In terms, do you have some comments? So my name's Tom Langford, I'm the CISO for the publicist group following their acquisition of sapiens. My previous company, where I was the director of their global security office. I'd like to go back to a very first point that Amar said, and actually asked us, you know, do you agree or not agree? And I'll put my hand up and say, I don't agree, because I think digital risk for me is not a super set of information risk. I think it's, it's the other way round.
I think information risk covers a far broader spectrum information risk will cover, as I've said, in my previous answer, it legal, et cetera, digital, whatever digital might be in my industry, digital means digital marketing. So having a chief digital officer is basically somebody who's in charge of our digital marketing environments. So it's for certainly for me, perhaps for others, I think it's, it's confusing that said, I would suggest use whatever terms work for you and your business and your industry.
Just make sure that when you are communicating to third parties, be they suppliers or clients, or whatever that you try and harmonize your terminology a little bit. Everybody uses their terminology slightly differently. Right.

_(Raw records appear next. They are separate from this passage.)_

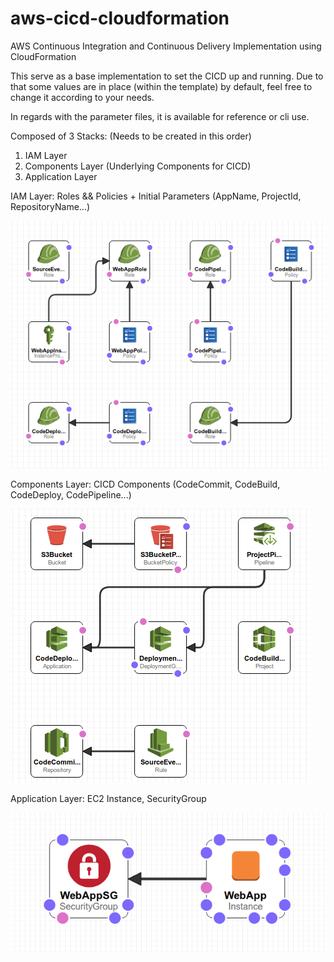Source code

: # aws-cicd-cloudformation
AWS Continuous Integration and Continuous Delivery Implementation using CloudFormation

This serve as a base implementation to set the CICD up and running. Due to that some values are in place (within the template) by default, feel free to change it according to your needs. 

In regards with the parameter files, it is available for reference or cli use. 

Composed of 3 Stacks: (Needs to be created in this order)
1. IAM Layer
2. Components Layer (Underlying Components for CICD)
3. Application Layer 

IAM Layer: Roles && Policies + Initial Parameters (AppName, ProjectId, RepositoryName...)

![alt text](https://github.com/codeyasam/aws-cicd-cloudformation/blob/master/iam_layer.png)

Components Layer: CICD Components (CodeCommit, CodeBuild, CodeDeploy, CodePipeline...)

![alt text](https://github.com/codeyasam/aws-cicd-cloudformation/blob/master/components_layer.png)

Application Layer: EC2 Instance, SecurityGroup

![alt_text](https://github.com/codeyasam/aws-cicd-cloudformation/blob/master/application_layer.png)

And I think it's important that as long as we understand who we are and what we're doing, and when I talk about an apple, you are also talking about that same apple, then that's, that's fine.
But yeah, I, I certainly, don't just, I certainly don't agree with that, that first, Well, those one of the issues and, and Ste maybe we'll get you up there and, and start to get you prepared, cuz I wanna make sure we have enough time for presentation. Okay. But you know, one of the issues that we have in the, in that area is that Thomas is raising, is that issue of ambiguity.
You know, as, as attorneys, the last two people on the end here were attorneys in those issues. You know, when you're looking at contracts, when you get back to your office and you look at the contracts, look at your compliance policies, et cetera. If you don't know what the word means, that means other people don't know as well. And so that's absolutely critical because it doesn't get tested very often until there's a problem. And that's too late to, in the, in the process, you're set, you're adding risk and exacerbating risk on top of risk.
By allowing those ambiguities, It goes back to the point of speaking the same language, British petroleum, BP, since 10, 15 years. Now, everybody is something digital, something. So they don't call it risk. They call it chief digital, whatever.
So, So I think what we're gonna do Shan's presentation is about half an hour is ideal, but we don't have a half an hour. So we're gonna ask you to go through the presentation if you can, if it works without too much pressure, try to leave, you know, end it like 25 after. So we have a couple of minutes for questions, additional questions, a panel in light of your presentation. Thank you.